SEANCE DU 9 OCTOBRE 2001


M. le président. « Art. 32 - Il est inséré, après l'article L. 431-5 du code du travail, un article L. 431-5-1 ainsi rédigé :
« Art. L. 431-5-1 . - Lorsque le chef d'entreprise procède à une annonce publique portant exclusivement sur la stratégie économique de l'entreprise et dont les mesures de mise en oeuvre ne sont pas de nature à affecter de façon importante les conditions de travail ou d'emploi, le comité d'entreprise se réunit de plein droit sur sa demande dans les quarante-huit heures suivant ladite annonce. L'employeur est tenu de lui fournir toute explication utile.
« Le chef d'entreprise ne peut procéder à une annonce publique dont les mesures de mise en oeuvre sont de nature à affecter de façon importante les conditions de travail ou d'emploi des salariés, qu'après avoir informé le comité d'entreprise.
« Lorsque l'annonce publique affecte plusieurs entreprises appartenant à un groupe, les comités d'entreprise de chaque entreprise concernée ainsi que le comité de groupe et, le cas échéant, le comité d'entreprise européen sont informés.
« L'absence d'information du comité d'entreprise, du comité de groupe et, le cas échéant, du comité d'entreprise européen en application des dispositions qui précèdent est passible des peines prévues aux articles L. 483-1, L. 483-1-1 et L. 483-1-2. »
L'amendement, n° 180, présenté par M. Gournac, au nom de la commission, est ainsi libellé :
« Rédiger comme suit le premier alinéa du texte proposé par cet article pour l'article L. 431-5-1 du code du travail :
« Dès lors que l'entreprise a procédé à une annonce au public portant sur une modification substantielle de sa stratégie économique, le chef d'entreprise est tenu de communiquer aux membres du comité d'entreprise dans les meilleurs délais et au plus tard à la réunion suivante du comité d'entreprise, toutes les informations utiles. »
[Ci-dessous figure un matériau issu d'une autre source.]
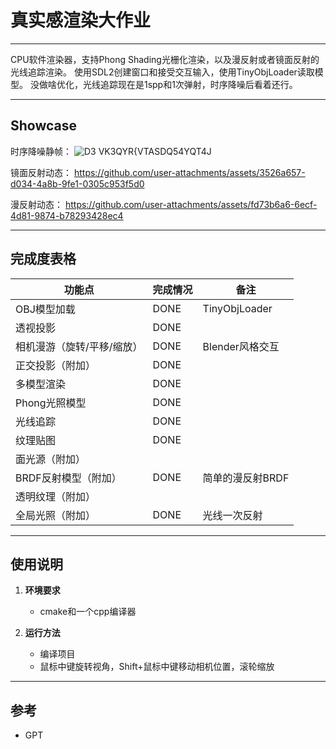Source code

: ﻿# 真实感渲染大作业

---

CPU软件渲染器，支持Phong Shading光栅化渲染，以及漫反射或者镜面反射的光线追踪渲染。
使用SDL2创建窗口和接受交互输入，使用TinyObjLoader读取模型。
没做啥优化，光线追踪现在是1spp和1次弹射，时序降噪后看着还行。

---

## Showcase
时序降噪静帧：
![D3 VK3QYR{VTASDQ54YQT4J](https://github.com/user-attachments/assets/b0efe041-bf3a-4950-b465-6784ce332c3a)

镜面反射动态：
https://github.com/user-attachments/assets/3526a657-d034-4a8b-9fe1-0305c953f5d0

漫反射动态：
https://github.com/user-attachments/assets/fd73b6a6-6ecf-4d81-9874-b78293428ec4



---

## 完成度表格

| 功能点                     | 完成情况 | 备注             |
|----------------------------|----------|------------------|
| OBJ模型加载                |     DONE     |      TinyObjLoader            |
| 透视投影                   |    DONE      |                  |
| 相机漫游（旋转/平移/缩放） |     DONE     |        Blender风格交互          |
| 正交投影（附加）           |     DONE     |                  |
| 多模型渲染                 |    DONE      |                  |
| Phong光照模型              |     DONE     |                  |
| 光线追踪                   |     DONE     |                  |
| 纹理贴图                   |     DONE     |                  |
| 面光源（附加）             |          |                  |
| BRDF反射模型（附加）       |    DONE      |      简单的漫反射BRDF            |
| 透明纹理（附加）           |          |                  |
| 全局光照（附加）           |    DONE      |        光线一次反射          |


---


## 使用说明

1. **环境要求**  
   - cmake和一个cpp编译器

2. **运行方法**  
   - 编译项目
   - 鼠标中键旋转视角，Shift+鼠标中键移动相机位置，滚轮缩放

---

## 参考

- GPT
La parole est à M. Gournac, rapporteur.
M. Alain Gournac, rapporteur. Je tiens à faire remarquer à mes collègues socialistes que je ne me contente pas de proposer de supprimer tous les articles. En l'occurrence, je propose d'améliorer le texte !
M. Gilbert Chabroux. Vous êtes perfectible !
M. Alain Gournac, rapporteur. Comme tout le monde !
L'article 32 vise à étendre le droit d'information du comité d'entreprise aux annonces publiques du chef d'entreprise en distinguant celles qui concernent la stratégie de celles qui concernent des mesures pouvant avoir plus particulièrement des conséquences sur l'emploi.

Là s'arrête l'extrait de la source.